The scientists believe the gars’ sluggish evolution may be due to an over-active DNA repair mechanism—a genetic quirk that could lead to advances in human medicine.

Slow evolution, “extraordinary” hybrids

To arrive at these conclusions, the authors first had to assemble an extensive family tree of species with published genomes.

Then, by zeroing in upon exons, or coding regions of DNA for all the species within that tree, they were able to estimate the rate at which a given species changed over evolutionary time.

They discovered that placental mammals, such as humans, had mutation rates of about 0.02 mutations per million years, whereas amphibians evolved much more slowly at a rate of 0.007 mutations per million years.

But gars? They averaged only 0.00009 mutations per million years at each exon site.

The study authors also report a related discovery: Gars are the most distantly diverged organisms known to hybridize—a record previously held by two species of ferns separated by some 60 million years. 

For instance, alligator gar and longnose gar, whose territories overlap in the southern United States, last shared a common ancestor a hundred million years ago, but the species can still interbreed.
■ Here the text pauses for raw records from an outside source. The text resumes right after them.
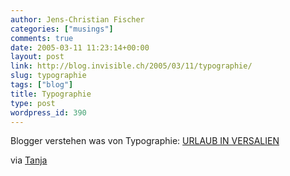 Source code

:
 ```yaml
---
author: Jens-Christian Fischer
categories: ["musings"]
comments: true
date: 2005-03-11 11:23:14+00:00
layout: post
link: http://blog.invisible.ch/2005/03/11/typographie/
slug: typographie
tags: ["blog"]
title: Typographie
type: post
wordpress_id: 390
---
```


Blogger verstehen was von Typographie: [URLAUB IN VERSALIEN][1]

via [Tanja][2]

[1]: http://elektrosmog.antville.org/stories/1062609/
[2]: http://www.nja.ch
What’s more, their hybridized offspring are fertile, says David. (Read more: “Ligers, zorses, and pizzlies: How animals hybrids happen.”)

A hybrid alligator gar on a black background.
Alligator gar and longnose gar, whose territories overlap in the southern United States, can hybridize, as seen in this animal above.
Photograph By Solomon David

Interestingly, alligator and longnose gar hybridization isn’t some hypothetical experiment. Earlier this month, Kati Wright, a master’s student at Nicholls State University in Louisiana, hauled a six-foot, alligator-longnose hybrid out of the Trinity River in Texas, an extremely rare find.

“When you look at their snout, it’s obvious,” says Wright, explaining the hybrid’s nose is wider than that of a longnose gar but not as wide as an alligator’s.

It may be that the gar family’s extremely slow evolutionary trajectory is what allows these distantly related cousins to continue producing offspring, since their molecular makeup is so similar, David suggests.

Carl Rothfels, an evolutionary biologist at Utah State University who discovered the hybridization between ferns and was not involved in the new study, says the level of hybridization shown in the new study is even more extreme than a human and a lemur producing fertile offspring. 

It's "extraordinary,” says Rothfels, who was not involved in the research, in an email. “Off the charts!”

Help for humans?

Aside from setting new records all over the place, the scientists believe that the gars’ evolutionary secrets, such as their efficient DNA-repair mechanism, could benefit human health­.

“As you copy DNA over and over and over again, you can get mistakes or changes,” says David. “But gars have something in there that when a mutation pops up, it gets corrected.”

David likens the process like a game of telephone that plays out over the millennia. When most organisms play it, the phrase whispered at the beginning changes over time until it takes on a totally different character by the end. But when gar play, the phrase remains nearly the same.

“If we can isolate what that is—and we’ve got some ideas as to what gene that might be—we can then take it to the next step of thinking about implications for human medicine and disease,” says David, who already breeds gar for use as model organisms.

For instance, if whatever is correcting those mutations can be replicated in human bodies, it could potentially prevent or counteract diseases such as cancer, the result of shortcomings in DNA repair and cell growth run amok.

If it all works out, there would be a delicious bit of irony for David, who spends a lot of time trying to change minds about fish that have long been persecuted for being ugly and of no commercial value.

“These fish that have been mistreated and considered ‘trash fish,’” he says, “may end up turning around and actually being extremely valuable to us from a human health perspective.”